ある程度お腹を満たし、アルコールも結構入った。専務や部長には仕事用の笑みを浮かべて挨拶も済ませた。それから同僚の女の子達のテーブルへと足を運ぶ。煩わしいと思いつつも話に付き合う事にした。

土方の周りにはクリスマスの前だからか、本当に日頃の感謝の念を伝える為か。女の子達が代わる代わる酌をしに行っている。上目づかいで可愛らしく笑う彼女達とは対照的に、相変わらずにこりともせず、ポーカーフェイスのままの土方。あまり喋る素振りも見せない。どこかで見た様な光景だと思ったら、直ぐにキャバクラで見た光景と一緒だった事に気づいた。


やっぱり分かってない

これじゃ一緒


だからと言って会社の同僚に対して、あからさまな態度も取れない。ここはキャバクラと違う。これからの付き合いがある事も考えないといけないのだから。

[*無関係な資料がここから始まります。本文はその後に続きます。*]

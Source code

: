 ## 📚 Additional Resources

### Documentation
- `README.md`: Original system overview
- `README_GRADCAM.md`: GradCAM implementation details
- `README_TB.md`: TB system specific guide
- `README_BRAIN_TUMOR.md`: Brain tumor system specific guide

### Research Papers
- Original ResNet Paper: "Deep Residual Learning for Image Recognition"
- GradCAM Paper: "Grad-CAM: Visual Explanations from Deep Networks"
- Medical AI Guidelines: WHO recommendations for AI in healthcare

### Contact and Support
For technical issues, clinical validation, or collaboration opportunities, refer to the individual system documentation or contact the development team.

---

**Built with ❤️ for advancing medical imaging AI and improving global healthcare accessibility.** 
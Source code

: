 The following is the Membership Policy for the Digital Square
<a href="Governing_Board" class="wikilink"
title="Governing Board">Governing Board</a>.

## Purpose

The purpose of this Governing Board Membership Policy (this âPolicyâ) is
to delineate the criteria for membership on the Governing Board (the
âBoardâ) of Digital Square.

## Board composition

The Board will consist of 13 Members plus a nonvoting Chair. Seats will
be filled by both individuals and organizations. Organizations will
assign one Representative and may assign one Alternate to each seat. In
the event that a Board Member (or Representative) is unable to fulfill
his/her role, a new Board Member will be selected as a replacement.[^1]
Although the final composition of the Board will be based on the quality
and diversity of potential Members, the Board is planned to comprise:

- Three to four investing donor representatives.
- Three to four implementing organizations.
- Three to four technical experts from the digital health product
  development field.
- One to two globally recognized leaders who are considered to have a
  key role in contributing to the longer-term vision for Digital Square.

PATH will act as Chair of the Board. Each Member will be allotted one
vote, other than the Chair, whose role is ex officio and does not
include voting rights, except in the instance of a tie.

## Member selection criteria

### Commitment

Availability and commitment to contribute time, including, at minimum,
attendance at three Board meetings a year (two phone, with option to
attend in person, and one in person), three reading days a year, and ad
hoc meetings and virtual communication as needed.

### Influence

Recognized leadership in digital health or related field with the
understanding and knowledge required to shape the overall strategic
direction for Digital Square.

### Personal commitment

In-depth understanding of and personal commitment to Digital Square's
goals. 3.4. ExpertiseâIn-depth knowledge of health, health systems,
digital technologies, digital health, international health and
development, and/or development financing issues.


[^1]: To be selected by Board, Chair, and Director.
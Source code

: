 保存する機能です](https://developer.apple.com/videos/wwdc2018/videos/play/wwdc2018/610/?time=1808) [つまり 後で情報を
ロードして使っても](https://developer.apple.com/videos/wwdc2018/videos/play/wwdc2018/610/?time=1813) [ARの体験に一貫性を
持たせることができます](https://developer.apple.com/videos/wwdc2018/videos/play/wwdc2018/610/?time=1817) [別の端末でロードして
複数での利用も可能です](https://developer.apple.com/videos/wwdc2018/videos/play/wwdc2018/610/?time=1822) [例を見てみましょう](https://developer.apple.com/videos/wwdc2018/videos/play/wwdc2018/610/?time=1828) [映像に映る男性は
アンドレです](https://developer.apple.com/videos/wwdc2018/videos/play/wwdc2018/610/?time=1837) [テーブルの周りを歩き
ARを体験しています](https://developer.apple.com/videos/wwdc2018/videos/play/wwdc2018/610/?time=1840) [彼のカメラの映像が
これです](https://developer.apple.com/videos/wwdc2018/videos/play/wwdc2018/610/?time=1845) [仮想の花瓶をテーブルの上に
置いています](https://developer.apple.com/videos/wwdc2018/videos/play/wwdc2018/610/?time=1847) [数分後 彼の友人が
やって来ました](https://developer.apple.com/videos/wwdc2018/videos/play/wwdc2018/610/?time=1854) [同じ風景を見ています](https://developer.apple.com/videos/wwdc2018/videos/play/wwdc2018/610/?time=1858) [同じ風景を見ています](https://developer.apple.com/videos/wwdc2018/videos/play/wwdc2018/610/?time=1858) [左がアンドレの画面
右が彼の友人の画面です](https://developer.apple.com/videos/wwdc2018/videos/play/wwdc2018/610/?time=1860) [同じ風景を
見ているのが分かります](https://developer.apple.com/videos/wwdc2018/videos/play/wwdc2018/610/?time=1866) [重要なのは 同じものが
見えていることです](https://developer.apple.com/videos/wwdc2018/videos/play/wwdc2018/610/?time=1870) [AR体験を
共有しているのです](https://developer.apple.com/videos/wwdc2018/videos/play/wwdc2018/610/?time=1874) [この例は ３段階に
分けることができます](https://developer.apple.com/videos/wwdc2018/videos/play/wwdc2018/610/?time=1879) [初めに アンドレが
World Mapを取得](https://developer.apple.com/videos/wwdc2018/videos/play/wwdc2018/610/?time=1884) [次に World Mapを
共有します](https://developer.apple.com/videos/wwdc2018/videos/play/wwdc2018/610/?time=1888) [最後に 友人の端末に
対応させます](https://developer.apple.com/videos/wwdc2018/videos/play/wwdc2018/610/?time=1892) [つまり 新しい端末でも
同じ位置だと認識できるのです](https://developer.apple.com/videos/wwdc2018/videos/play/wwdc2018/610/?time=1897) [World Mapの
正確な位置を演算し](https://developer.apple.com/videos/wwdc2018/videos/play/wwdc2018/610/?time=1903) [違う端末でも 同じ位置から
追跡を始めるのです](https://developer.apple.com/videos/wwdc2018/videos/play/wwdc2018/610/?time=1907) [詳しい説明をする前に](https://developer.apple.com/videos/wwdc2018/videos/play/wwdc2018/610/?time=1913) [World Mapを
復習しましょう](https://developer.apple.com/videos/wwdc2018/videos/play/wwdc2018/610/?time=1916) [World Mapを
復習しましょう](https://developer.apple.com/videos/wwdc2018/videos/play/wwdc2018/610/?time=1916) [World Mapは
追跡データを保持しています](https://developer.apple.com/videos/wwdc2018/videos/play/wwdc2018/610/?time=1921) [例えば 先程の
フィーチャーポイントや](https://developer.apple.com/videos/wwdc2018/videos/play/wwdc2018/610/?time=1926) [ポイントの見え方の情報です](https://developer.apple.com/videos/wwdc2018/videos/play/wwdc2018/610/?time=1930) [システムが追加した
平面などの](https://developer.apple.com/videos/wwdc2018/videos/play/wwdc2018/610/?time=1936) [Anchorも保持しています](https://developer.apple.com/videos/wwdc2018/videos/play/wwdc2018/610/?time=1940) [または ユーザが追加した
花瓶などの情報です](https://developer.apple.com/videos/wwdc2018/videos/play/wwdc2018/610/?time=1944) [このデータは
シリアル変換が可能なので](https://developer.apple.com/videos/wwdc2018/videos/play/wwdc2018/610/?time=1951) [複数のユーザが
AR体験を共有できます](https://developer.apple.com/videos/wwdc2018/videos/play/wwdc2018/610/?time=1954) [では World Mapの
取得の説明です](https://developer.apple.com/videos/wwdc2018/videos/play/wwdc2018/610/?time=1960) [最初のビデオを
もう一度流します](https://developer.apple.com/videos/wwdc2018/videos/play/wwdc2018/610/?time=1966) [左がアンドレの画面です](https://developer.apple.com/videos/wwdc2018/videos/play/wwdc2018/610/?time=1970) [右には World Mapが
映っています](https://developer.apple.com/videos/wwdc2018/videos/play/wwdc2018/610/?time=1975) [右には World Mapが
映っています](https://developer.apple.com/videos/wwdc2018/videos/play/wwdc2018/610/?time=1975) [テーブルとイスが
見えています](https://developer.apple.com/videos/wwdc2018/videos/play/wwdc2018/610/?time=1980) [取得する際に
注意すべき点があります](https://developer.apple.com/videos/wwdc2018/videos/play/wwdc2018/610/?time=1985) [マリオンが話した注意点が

そろそろ土方がうんざりし出した頃。私も丁度のタイミングだった。


「ねえ、折角なんだからもう少し喋ろうよ」
「ごめん。煙草吸いたい」


専務が来るという事でいつも以上に念入りに化粧の施された女の子達。しっかりと口紅の付いた口元からは、次々と同じ様な言葉が飛び出してくる。確かにここ最近はじっくりと話す機会が無かった。だからもっと、という気持ちは有るのだろう。でも私には分かっている、その口元からまた同じ様な内容の言葉が出てくる事位。そして私は同じ様な事を繰り返し聞く羽目になるのだろう。年明けか、一ヶ月後か、三ヶ月後か、来年か。ならば別に今聞く必要などない。私は敢えて困ったような作り笑いをして席を立った。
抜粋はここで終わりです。